PROBLEM TO SOLVE >>
Go through the entries below. Copy each line in which "implementation" appears.

Data excerpts
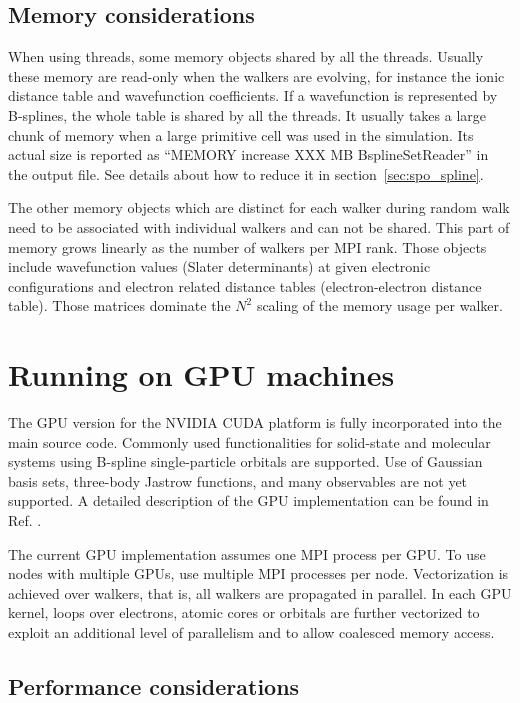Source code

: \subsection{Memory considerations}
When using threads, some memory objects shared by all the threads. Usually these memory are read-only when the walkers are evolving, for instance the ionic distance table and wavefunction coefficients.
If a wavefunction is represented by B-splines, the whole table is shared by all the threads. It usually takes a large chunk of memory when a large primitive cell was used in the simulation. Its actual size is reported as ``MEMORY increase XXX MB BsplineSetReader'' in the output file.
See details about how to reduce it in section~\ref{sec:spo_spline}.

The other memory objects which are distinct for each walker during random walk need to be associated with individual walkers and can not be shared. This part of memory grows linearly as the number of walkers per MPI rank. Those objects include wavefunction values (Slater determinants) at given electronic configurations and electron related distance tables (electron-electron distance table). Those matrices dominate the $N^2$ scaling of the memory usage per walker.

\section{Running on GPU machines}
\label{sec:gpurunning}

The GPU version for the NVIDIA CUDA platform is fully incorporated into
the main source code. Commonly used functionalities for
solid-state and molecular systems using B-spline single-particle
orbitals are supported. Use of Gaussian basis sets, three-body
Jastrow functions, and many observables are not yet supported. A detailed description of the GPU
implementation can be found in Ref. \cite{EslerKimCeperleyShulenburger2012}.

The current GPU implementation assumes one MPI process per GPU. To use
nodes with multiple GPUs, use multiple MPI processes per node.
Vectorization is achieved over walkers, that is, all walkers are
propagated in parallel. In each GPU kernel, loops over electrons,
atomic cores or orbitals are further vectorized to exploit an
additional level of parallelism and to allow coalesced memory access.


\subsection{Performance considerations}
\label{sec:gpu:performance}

==

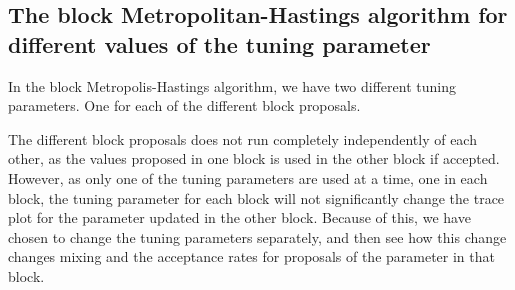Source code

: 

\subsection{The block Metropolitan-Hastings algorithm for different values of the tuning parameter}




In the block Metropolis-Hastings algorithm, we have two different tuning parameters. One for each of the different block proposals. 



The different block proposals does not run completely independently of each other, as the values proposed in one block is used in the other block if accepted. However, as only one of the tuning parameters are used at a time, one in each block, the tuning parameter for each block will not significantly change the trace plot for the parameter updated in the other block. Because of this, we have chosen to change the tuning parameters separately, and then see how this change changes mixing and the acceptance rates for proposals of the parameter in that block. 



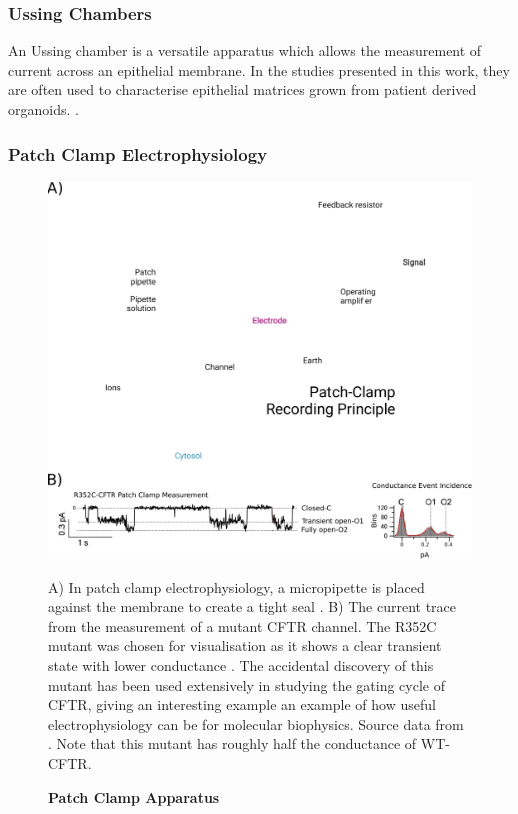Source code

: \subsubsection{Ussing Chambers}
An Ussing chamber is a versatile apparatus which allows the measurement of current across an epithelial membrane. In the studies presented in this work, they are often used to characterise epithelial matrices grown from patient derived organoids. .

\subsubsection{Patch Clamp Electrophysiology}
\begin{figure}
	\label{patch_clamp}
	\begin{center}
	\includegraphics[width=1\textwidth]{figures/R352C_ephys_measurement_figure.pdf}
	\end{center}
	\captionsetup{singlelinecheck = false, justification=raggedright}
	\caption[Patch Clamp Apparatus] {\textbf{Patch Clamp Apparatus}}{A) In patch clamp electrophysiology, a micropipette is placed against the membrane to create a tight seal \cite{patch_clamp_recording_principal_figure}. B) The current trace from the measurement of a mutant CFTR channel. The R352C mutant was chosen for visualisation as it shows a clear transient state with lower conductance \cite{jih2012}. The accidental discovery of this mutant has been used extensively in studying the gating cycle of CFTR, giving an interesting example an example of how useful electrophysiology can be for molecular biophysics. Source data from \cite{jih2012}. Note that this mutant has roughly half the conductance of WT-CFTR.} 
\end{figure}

TASK RESPONSE >>
implementation can be found in Ref. \cite{EslerKimCeperleyShulenburger2012}.
The current GPU implementation assumes one MPI process per GPU. To use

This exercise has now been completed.